To try to identify genes involved in planarian thermotaxis the authors focussed on the family of Transient Receptor Potential (TRP) ion channels as they have been involved in regulating a variety of sensory systems including thermosensation in different animals. They identified seven genes homologs to TRPs that displayed different expression patterns in planarians. One of them DjTRPMa was expressed in a scattered pattern throughout the body, although there were more cells in the head region that in the rest of the body. Remarkably, the silencing of DjTRPMa by RNAi resulted in a clear defect in thermotaxis. Thus, and contrary to controls, the animals in which DjTRPMa was silenced never rested in the coolest centre area of the Petri dish. Importantly, RNA treatment did not cause any locomotor defect in those animals. That TRP genes are also involved in thermotaxis in planarians was further supported by the results obtained after treating the planarians with AMTB that specifically antagonizes a thermosensitive TRPM family protein in mammals. These animals moved randomly in the Petri dish and did not tend to go the cold central area. Overall, these results suggested that DjTRPMa would be expressed in thermosensory neurons and might be required for thermotaxis.

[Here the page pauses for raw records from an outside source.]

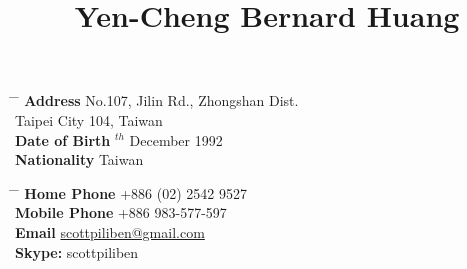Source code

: \documentclass[10pt]{article} %
\begin{document}

\title{Yen-Cheng Bernard Huang} %


\parbox{0.5\textwidth}{ %
\begin{tabbing} %
\hspace{3cm} \= \hspace{4cm} \= \kill %
{\bf Address} \> No.107, Jilin Rd., Zhongshan Dist.\\ %
\> Taipei City 104, Taiwan \\ %
{\bf Date of Birth} $^{th}$ December 1992 \\ %
{\bf Nationality} \> Taiwan %
\end{tabbing}}
\hfill %
\parbox{0.5\textwidth}{ %
\begin{tabbing} %
\hspace{3cm} \= \hspace{4cm} \= \kill %
{\bf Home Phone} \> +886 (02) 2542 9527 \\ %
{\bf Mobile Phone} \> +886  983-577-597 \\ %
{\bf Email} \> \href{mailto:scottpiliben@gmail.com}{scottpiliben@gmail.com} \\ %
{\bf Skype:} \> scottpiliben
\end{tabbing}}



\end{document}
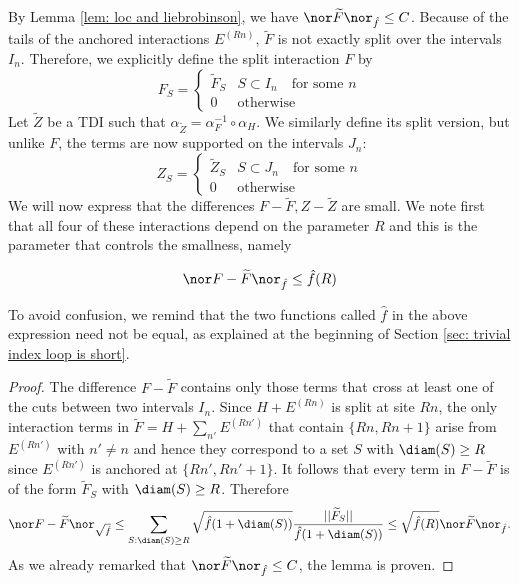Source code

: By Lemma \ref{lem: loc and liebrobinson}, we have $\nor\widetilde F\nor_{\hat{f}}\leq C$.
Because of the tails of the anchored interactions $E^{(Rn)}$, $\widetilde F$ is not exactly split over the intervals $I_n$.
Therefore, we explicitly define the split interaction $F$ by
$$
F_S=\begin{cases}  \widetilde F_S & S \subset I_n \quad \text{for some $n$} \\
	0  & \text{otherwise}
\end{cases}
$$
Let $\widetilde Z$ be a TDI 
such that  $\alpha_{\widetilde Z}=\alpha_{F}^{-1} \circ \alpha_H$. We similarly define its split version, but unlike $F$, the terms are now supported on the intervals $J_n$:
$$
Z_S=\begin{cases}  \widetilde Z_S & S \subset J_n \quad \text{for some $n$} \\
	0  & \text{otherwise}
\end{cases}
$$
We will now express that the differences $F-\widetilde F, Z-\widetilde Z$ are small. We note first that all four of these interactions depend on the parameter $R$ and this is the parameter that controls the smallness, namely
\begin{lemma}\label{lem: small difference f}
	$$
	\nor F-\widetilde F\nor_{\hat{f}} \leq \hat{f}(R)
	$$
\end{lemma}
\noindent To avoid confusion, we remind that the two functions called $\hat{f}$ in the above expression need not be equal,  as explained at the beginning of Section \ref{sec: trivial index loop is short}.
\begin{proof} 
	The difference $F-\widetilde F$ contains only those terms that cross at least one of the cuts between two intervals $I_n$. Since $H+E^{(Rn)}$ is split at site $Rn$, the only interaction terms in $\widetilde F=H+\sum_{n'} E^{(Rn')}$ that contain $\{Rn,Rn+1\}$ arise from $ E^{(Rn')}$ with $n' \neq n$ and hence they correspond to a set $S$ with $\diam(S)\geq R$ since $ E^{(Rn')}$ is anchored at $\{Rn',Rn'+1\}$. It follows that every term in $F-\widetilde F$ is of the form $\widetilde F_S$  with  $\diam(S)\geq R$.  Therefore
	$$\nor F-\widetilde F\nor_{\sqrt{\hat{f}}} \leq \sum_{S:\diam(S)\geq R}\sqrt{\hat f(1+\diam(S))}\frac{||\widetilde F_S||}{\hat f(1+\diam(S))}
	\leq \sqrt{\hat{f}(R)}  \nor \widetilde F \nor_{\hat{f}}. $$
	As we already remarked that $\nor \widetilde F \nor_{\hat{f}}\leq C$, the lemma is proven.
\end{proof}


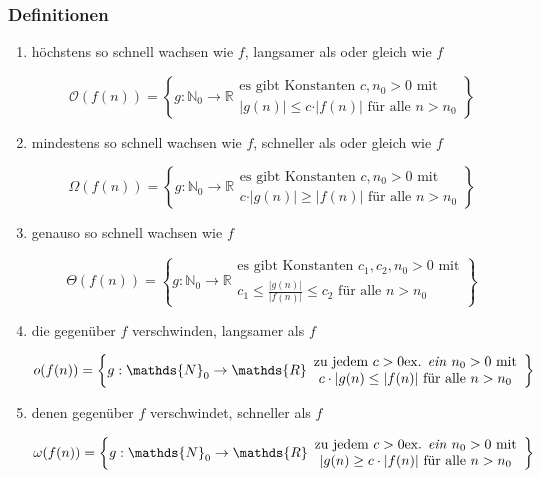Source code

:\documentclass{scrartcl}
\begin{document}
\subsubsection{Definitionen}
\begin{enumerate}
	\item höchstens so schnell wachsen wie $f$, {\tiny langsamer als oder gleich wie $f$}
	\begin{shaded}
	\[ \mathcal{O}(f(n)) = \left\lbrace g: \mathds{N}_0 \to \mathds{R}
	\begin{array}{c}
	\textrm{es gibt Konstanten } c,n_0>0 \textrm{ mit} \\
	\vert g(n) \vert \leq c \cdot \vert f(n) \vert \textrm{ für alle } n>n_0
	\end{array}
	\right\rbrace \]
	\end{shaded}
	\item mindestens so schnell wachsen wie $f$, {\tiny schneller als oder gleich wie $f$}
	\begin{shaded}
	\[ \Omega (f(n)) = \left\lbrace g: \mathds{N}_0 \to \mathds{R}
	\begin{array}{c}
	\textrm{es gibt Konstanten } c,n_0>0 \textrm{ mit} \\
	c \cdot \vert g(n) \vert \geq \vert f(n) \vert \textrm{ für alle } n>n_0
	\end{array}
	\right\rbrace \]
	\end{shaded}
	\item genauso so schnell wachsen wie $f$
	\begin{shaded}
	\[ \Theta(f(n)) = \left\lbrace g: \mathds{N}_0 \to \mathds{R}
	\begin{array}{c}
	\textrm{es gibt Konstanten } c_1,c_2,n_0>0 \textrm{ mit} \\
	c_1 \leq \frac{\vert g(n) \vert}{\vert f(n) \vert} \leq c_2 \textrm{ für alle } n>n_0
	\end{array}
	\right\rbrace \]
	\end{shaded}
	\item die gegenüber $f$ verschwinden, {\tiny langsamer als $f$}
	\begin{shaded}
	\[ o(f(n)) = \left\lbrace g: \mathds{N}_0 \to \mathds{R}
	\begin{array}{c}
	\textrm{zu jedem } c>0 \textrm{ex. \emph{ein} } n_0>0 \textrm{ mit} \\
	c \cdot \vert g(n) \leq \vert f(n) \vert \textrm{ für alle } n>n_0
	\end{array}
	\right\rbrace \]
	\end{shaded}
	\item denen gegenüber $f$ verschwindet, {\tiny schneller als $f$}
	\begin{shaded}
	\[ \omega(f(n)) = \left\lbrace g: \mathds{N}_0 \to \mathds{R}
	\begin{array}{c}
	\textrm{zu jedem } c>0 \textrm{ex. \emph{ein} } n_0>0 \textrm{ mit} \\
	\vert g(n) \geq c \cdot \vert f(n) \vert \textrm{ für alle } n>n_0
	\end{array}
	\right\rbrace \]
	\end{shaded}
\end{enumerate}
\end{document}
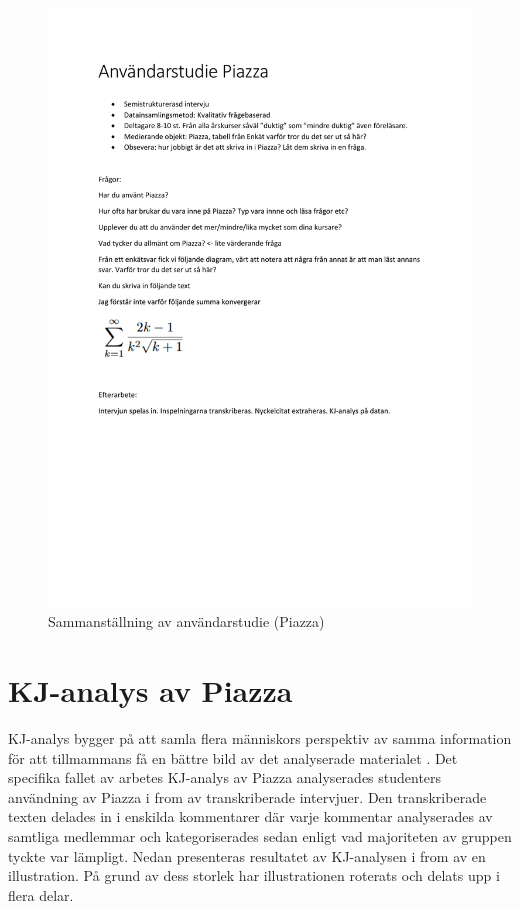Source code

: \begin{figure}[H]
    \centering
    \includegraphics[scale=0.75]{appendix/userstudy_piazza.pdf}
    \caption*{Sammanställning av användarstudie (Piazza)}
    \label{fig:piazzausersurvey}
\end{figure}

\section{KJ-analys av Piazza}
\label{app:KJ-analys}
KJ-analys bygger på att samla flera människors perspektiv av samma information för att tillmammans få en bättre bild av det analyserade materialet \cite{kj}. Det specifika fallet av arbetes KJ-analys av Piazza analyserades studenters användning av Piazza i from av transkriberade intervjuer. Den transkriberade texten delades in i enskilda kommentarer där varje kommentar analyserades av samtliga medlemmar och kategoriserades sedan enligt vad majoriteten av gruppen tyckte var lämpligt. Nedan presenteras resultatet av KJ-analysen i from av en illustration. På grund av dess storlek har illustrationen roterats och delats upp i flera delar.

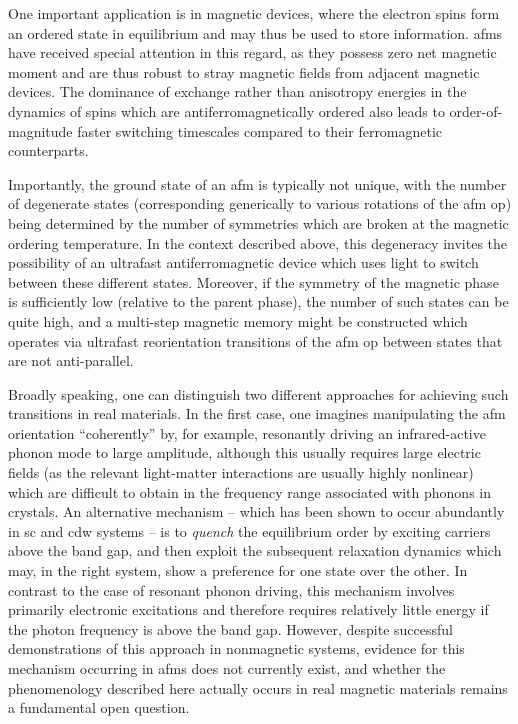 One important application is in magnetic devices, where the electron spins form an ordered state in equilibrium and may thus be used to store information.
\Glspl{afm} have received special attention in this regard, as they possess zero net magnetic moment and are thus robust to stray magnetic fields from adjacent magnetic devices\citep{jungwirth_antiferromagnetic_2016}.
The dominance of exchange rather than anisotropy energies in the dynamics of spins which are antiferromagnetically ordered also leads to order-of-magnitude faster switching timescales compared to their ferromagnetic counterparts\citep{nemec_antiferromagnetic_2018}.

Importantly, the ground state of an \gls{afm} is typically not unique, with the number of degenerate states (corresponding generically to various rotations of the \gls{afm} \gls{op}) being determined by the number of symmetries which are broken at the magnetic ordering temperature.
In the context described above, this degeneracy invites the possibility of an ultrafast antiferromagnetic device which uses light to switch between these different states.
Moreover, if the symmetry of the magnetic phase is sufficiently low (relative to the parent phase), the number of such states can be quite high, and a multi-step magnetic memory might be constructed which operates via ultrafast reorientation transitions of the \gls{afm} \gls{op} between states that are not anti-parallel.

Broadly speaking, one can distinguish two different approaches for achieving such transitions in real materials.
In the first case, one imagines manipulating the \gls{afm} orientation ``coherently'' by, for example, resonantly driving an infrared-active phonon mode to large amplitude, although this usually requires large electric fields (as the relevant light-matter interactions are usually highly nonlinear\citep{afanasiev_ultrafast_2021}) which are difficult to obtain in the frequency range associated with phonons in crystals.
An alternative mechanism -- which has been shown to occur abundantly in \gls{sc}\citep{fausti_light-induced_2011} and \gls{cdw}\citep{kogar_light-induced_2020} systems -- is to \textit{quench} the equilibrium order by exciting carriers above the band gap, and then exploit the subsequent relaxation dynamics which may, in the right system, show a preference for one state over the other\citep{sun_transient_2020}.
In contrast to the case of resonant phonon driving, this mechanism involves primarily electronic excitations and therefore requires relatively little energy if the photon frequency is above the band gap.
However, despite successful demonstrations of this approach in nonmagnetic systems\citep{fausti_light-induced_2011,kogar_light-induced_2020}, evidence for this mechanism occurring in \glspl{afm} does not currently exist, and whether the phenomenology described here actually occurs in real magnetic materials remains a fundamental open question.

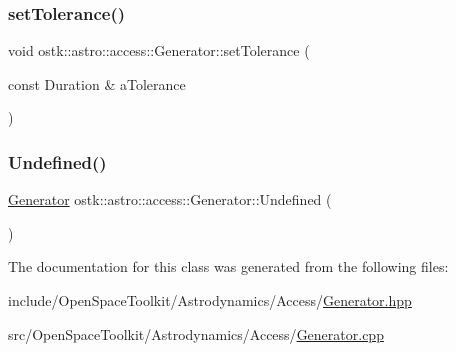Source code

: \mbox{\label{classostk_1_1astro_1_1access_1_1_generator_a9590a1ebb05d28f7934f8ccafbd02a60}} 
\subsubsection{\texorpdfstring{set\+Tolerance()}{setTolerance()}}
{\footnotesize\ttfamily void ostk\+::astro\+::access\+::\+Generator\+::set\+Tolerance (\begin{DoxyParamCaption}\item[{const Duration \&}]{a\+Tolerance }\end{DoxyParamCaption})}

\mbox{\label{classostk_1_1astro_1_1access_1_1_generator_a1fb2dd3d88187da24482168337a23ade}} 
\subsubsection{\texorpdfstring{Undefined()}{Undefined()}}
{\footnotesize\ttfamily \hyperlink{classostk_1_1astro_1_1access_1_1_generator}{Generator} ostk\+::astro\+::access\+::\+Generator\+::\+Undefined (\begin{DoxyParamCaption}{ }\end{DoxyParamCaption})\hspace{0.3cm}{\ttfamily [static]}}



The documentation for this class was generated from the following files\+:\begin{DoxyCompactItemize}
\item 
include/\+Open\+Space\+Toolkit/\+Astrodynamics/\+Access/\hyperlink{_generator_8hpp}{Generator.\+hpp}\item 
src/\+Open\+Space\+Toolkit/\+Astrodynamics/\+Access/\hyperlink{_generator_8cpp}{Generator.\+cpp}\end{DoxyCompactItemize}
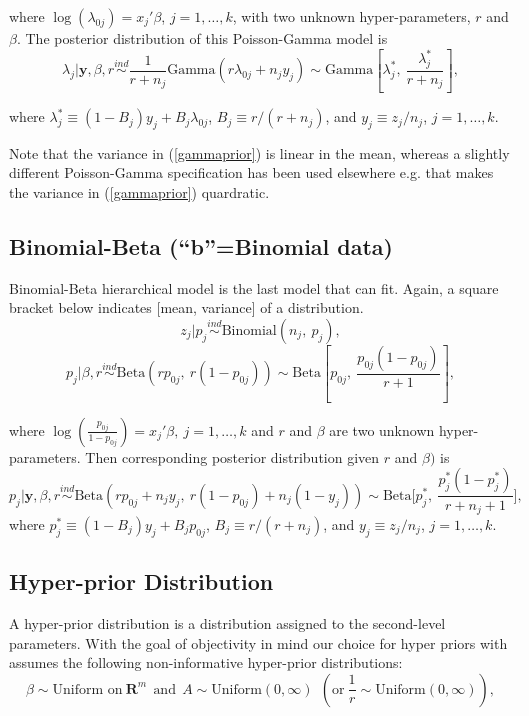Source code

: \documentclass[article]{jss}
\begin{document}
where $\log(\lambda_{0j}) =x_{j}'\beta$, $j=1, \ldots, k$, with two unknown hyper-parameters, $r$ and $\beta$. The posterior distribution of this Poisson-Gamma model is
\begin{equation} \label{gammapost}
\lambda_{j}\vert \textbf{y}, \beta, r \stackrel{ind}{\sim}\frac{1}{r + n_{j}}\textrm{Gamma}(r\lambda_{0j} + n_{j}y_{j})\sim\textrm{Gamma} \left[\lambda^{\ast}_{j},~\frac{\lambda^{\ast}_{j}}{r+n_{j}} \right],
\end{equation}

where $\lambda^{\ast}_{j} \equiv (1-B_{j})y_{j} + B_{j}\lambda_{0j}$,  $B_{j}\equiv r / (r+n_{j})$, and $y_{j}\equiv z_{j} / n_{j}$, $j=1, \ldots, k$. 


Note that the variance in (\ref{gammaprior}) is linear in the mean, whereas a slightly different Poisson-Gamma specification \citep{1997} has been used elsewhere e.g. that makes the variance in (\ref{gammaprior}) quardratic.

\subsection[Binomial-Beta]{Binomial-Beta (``b''=Binomial data)}
Binomial-Beta hierarchical model is the last model that  can fit. Again, a square bracket below indicates [mean, variance] of a distribution.
\begin{equation}
z_{j} \vert p_{j}\stackrel{ind}{\sim}\textrm{Binomial}(n_{j}, ~p_{j}),
\end{equation}
\begin{equation}
p_{j} \vert \beta, r\stackrel{ind}{\sim}\textrm{Beta}(rp_{0j},~ r(1-p_{0j}))\sim \textrm{Beta} \left[p_{0j}, ~\frac{p_{0j}(1-p_{0j})}{r + 1} \right],
\end{equation}

where $\log(\frac{p_{0j}}{1-p_{0j}}) =x_{j}'\beta, ~j=1, \ldots, k$ and $r$ and $\beta$ are two unknown hyper-parameters. Then corresponding posterior distribution given  $r$ and $\beta)$ is
\begin{equation} \label{betapost}
p_{j}\vert \textbf{y}, \beta, r \stackrel{ind}{\sim}\textrm{Beta}(rp_{0j}+n_{j}y_{j},~r(1-p_{0j})+n_{j}(1-y_{j}))\sim\textrm{Beta}\bigg[p^{\ast}_{j},~ \frac{p^{\ast}_{j}(1-p^{\ast}_{j})}{r+n_{j}+1}\bigg],
\end{equation}
where $p^{\ast}_{j}\equiv(1-B_{j})y_{j}+B_{j}p_{0j}$, $B_{j}\equiv r/ (r+n_{j})$, and $y_{j}\equiv z_{j} / n_{j}$, $j=1,\ldots,k$.


\subsection[Hyper-prior Distribution]{Hyper-prior Distribution}
A hyper-prior distribution is a distribution assigned to the second-level parameters. With the goal of objectivity in mind our choice for hyper priors with  assumes the following non-informative hyper-prior distributions:
\begin{equation}
\beta \sim \textrm{Uniform on}~ \mathbf{R}^{m}~~\textrm{and}~~A \sim \textrm{Uniform}(0, \infty) ~~(\textrm{or} ~\frac{1}{r}\sim \textrm{Uniform}(0, \infty)),
\end{equation}
\end{document}
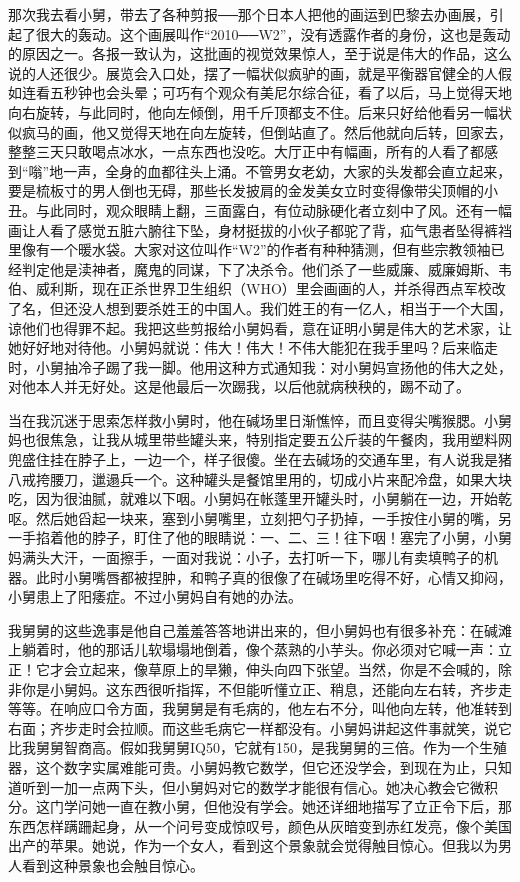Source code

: 那次我去看小舅，带去了各种剪报──那个日本人把他的画运到巴黎去办画展，引起了很大的轰动。这个画展叫作“2010──W2”，没有透露作者的身份，这也是轰动的原因之一。各报一致认为，这批画的视觉效果惊人，至于说是伟大的作品，这么说的人还很少。展览会入口处，摆了一幅状似疯驴的画，就是平衡器官健全的人假如连看五秒钟也会头晕；可巧有个观众有美尼尔综合征，看了以后，马上觉得天地向右旋转，与此同时，他向左倾倒，用千斤顶都支不住。后来只好给他看另一幅状似疯马的画，他又觉得天地在向左旋转，但倒站直了。然后他就向后转，回家去，整整三天只敢喝点冰水，一点东西也没吃。大厅正中有幅画，所有的人看了都感到“嗡”地一声，全身的血都往头上涌。不管男女老幼，大家的头发都会直立起来，要是梳板寸的男人倒也无碍，那些长发披肩的金发美女立时变得像带尖顶帽的小丑。与此同时，观众眼睛上翻，三面露白，有位动脉硬化者立刻中了风。还有一幅画让人看了感觉五脏六腑往下坠，身材挺拔的小伙子都驼了背，疝气患者坠得裤裆里像有一个暖水袋。大家对这位叫作“W2”的作者有种种猜测，但有些宗教领袖已经判定他是渎神者，魔鬼的同谋，下了决杀令。他们杀了一些威廉、威廉姆斯、韦伯、威利斯，现在正杀世界卫生组织（WHO）里会画画的人，并杀得西点军校改了名，但还没人想到要杀姓王的中国人。我们姓王的有一亿人，相当于一个大国，谅他们也得罪不起。我把这些剪报给小舅妈看，意在证明小舅是伟大的艺术家，让她好好地对待他。小舅妈就说：伟大！伟大！不伟大能犯在我手里吗？后来临走时，小舅抽冷子踢了我一脚。他用这种方式通知我：对小舅妈宣扬他的伟大之处，对他本人并无好处。这是他最后一次踢我，以后他就病秧秧的，踢不动了。 

当在我沉迷于思索怎样救小舅时，他在碱场里日渐憔悴，而且变得尖嘴猴腮。小舅妈也很焦急，让我从城里带些罐头来，特别指定要五公斤装的午餐肉，我用塑料网兜盛住挂在脖子上，一边一个，样子很傻。坐在去碱场的交通车里，有人说我是猪八戒挎腰刀，邋遢兵一个。这种罐头是餐馆里用的，切成小片来配冷盘，如果大块吃，因为很油腻，就难以下咽。小舅妈在帐蓬里开罐头时，小舅躺在一边，开始乾呕。然后她舀起一块来，塞到小舅嘴里，立刻把勺子扔掉，一手按住小舅的嘴，另一手掐着他的脖子，盯住了他的眼睛说：一、二、三！往下咽！塞完了小舅，小舅妈满头大汗，一面擦手，一面对我说：小子，去打听一下，哪儿有卖填鸭子的机器。此时小舅嘴唇都被捏肿，和鸭子真的很像了在碱场里吃得不好，心情又抑闷，小舅患上了阳痿症。不过小舅妈自有她的办法。 

我舅舅的这些逸事是他自己羞羞答答地讲出来的，但小舅妈也有很多补充：在碱滩上躺着时，他的那话儿软塌塌地倒着，像个蒸熟的小芋头。你必须对它喊一声：立正！它才会立起来，像草原上的旱獭，伸头向四下张望。当然，你是不会喊的，除非你是小舅妈。这东西很听指挥，不但能听懂立正、稍息，还能向左右转，齐步走等等。在响应口令方面，我舅舅是有毛病的，他左右不分，叫他向左转，他准转到右面；齐步走时会拉顺。而这些毛病它一样都没有。小舅妈讲起这件事就笑，说它比我舅舅智商高。假如我舅舅IQ50，它就有150，是我舅舅的三倍。作为一个生殖器，这个数字实属难能可贵。小舅妈教它数学，但它还没学会，到现在为止，只知道听到一加一点两下头，但小舅妈对它的数学才能很有信心。她决心教会它微积分。这门学问她一直在教小舅，但他没有学会。她还详细地描写了立正令下后，那东西怎样蹒跚起身，从一个问号变成惊叹号，颜色从灰暗变到赤红发亮，像个美国出产的苹果。她说，作为一个女人，看到这个景象就会觉得触目惊心。但我以为男人看到这种景象也会触目惊心。 

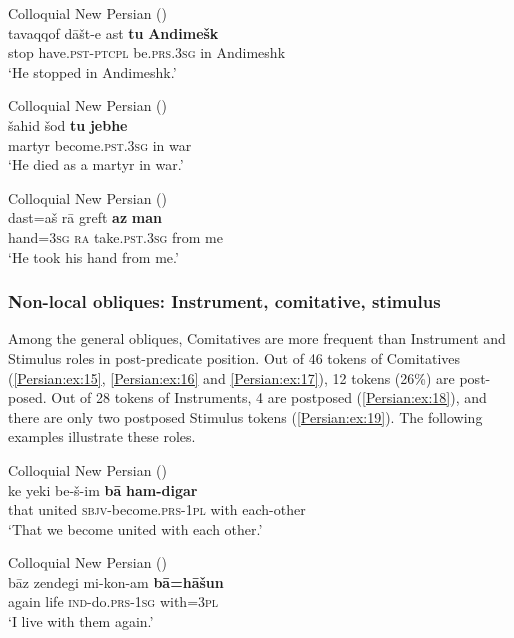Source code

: \documentclass[output=paper,colorlinks,citecolor=brown,draftmode]{langscibook}
\begin{document}
\ea\label{Persian:ex:12}
Colloquial New Persian (\citealt[W, 2447]{Izadi2022Persian}) \\
\gll tavaqqof dāšt-e ast \textbf{tu} \textbf{Andimešk} \\
stop have\textsc{.pst-ptcpl} be\textsc{.prs.3sg} in {A}ndimeshk \\
\glt `He stopped in Andimeshk.'
\z

\ea\label{Persian:ex:13}
Colloquial New Persian (\citealt[W, 2487]{Izadi2022Persian}) \\
\gll šahid šod \textbf{tu} \textbf{jebhe} \\
martyr become\textsc{.pst.3sg} in war \\
\glt `He died as a martyr in war.'
\z

\ea\label{Persian:ex:14}
Colloquial New Persian (\citealt[Q, 1912]{Izadi2022Persian}) \\
\gll dast=aš rā greft \textbf{az} \textbf{man} \\
hand\textsc{=3sg} \textsc{ra} take\textsc{.pst.3sg} from me \\
\glt `He took his hand from me.'
\z

\subsubsection{Non-local obliques: Instrument, comitative, stimulus}

Among the general obliques, Comitatives are more frequent than Instrument and Stimulus roles in post-predicate position. Out of 46 tokens of Comitatives (\ref{Persian:ex:15},  \ref{Persian:ex:16} and \ref{Persian:ex:17}), 12 tokens (26\%) are post-posed. 
Out of 28 tokens of Instruments, 4 are postposed (\ref{Persian:ex:18}), and there are only two postposed Stimulus tokens (\ref{Persian:ex:19}). The following examples illustrate these roles.

\ea\label{Persian:ex:15}
Colloquial New Persian (\citealt[N, 1694]{Izadi2022Persian}) \\
\gll ke yeki be-š-im \textbf{bā} \textbf{ham-digar} \\
that united \textsc{sbjv-}become\textsc{.prs-1pl} with each-other \\
\glt `That we become united with each other.'
\z

\ea\label{Persian:ex:16}
Colloquial New Persian (\citealt[N, 1699]{Izadi2022Persian}) \\
\gll bāz zendegi mi-kon-am \textbf{bā=hāšun} \\
again life \textsc{ind-}do\textsc{.prs-1sg} with\textsc{=3pl} \\
\glt `I live with them again.'
\z
\end{document}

During regeneration, DjTRPMa-expressing cells appeared de novo by day 2 whereas a normal thermotactic behaviour was not recovered until day 5, suggesting that thermotaxis would depend on something else other than these thermosensory neurons. Then, the authors analysed the effect on thermotaxis of silencing some genes related to different neurotransmitters expressed in specific neuronal populations. Interestingly, the silencing of DjTPH (a marker of serotonergic neurons) resulted in an abnormal thermotactic response (as DjTRPMa did), without disturbing other behaviours as negative phototaxis or proper locomotor activity. Double staining indicated that DjTRPMa and DjTPH were not coexpressed in the same cells. However, neural projections from serotonergic neurons extended towards DjTRPMa-positive cells, pointing out the possibility that serotonergic neurons could somehow transduce to the brain the temperature signals received by DjTRPMa neurons.
In summary, the authors have characterized for the first time a gene that regulates thermotaxis in planarians and analysed how this behaviour is recovered during regeneration. Further studies should help to better characterize the neural circuit that transduces those external signals to the brain and trigger the proper behaviour.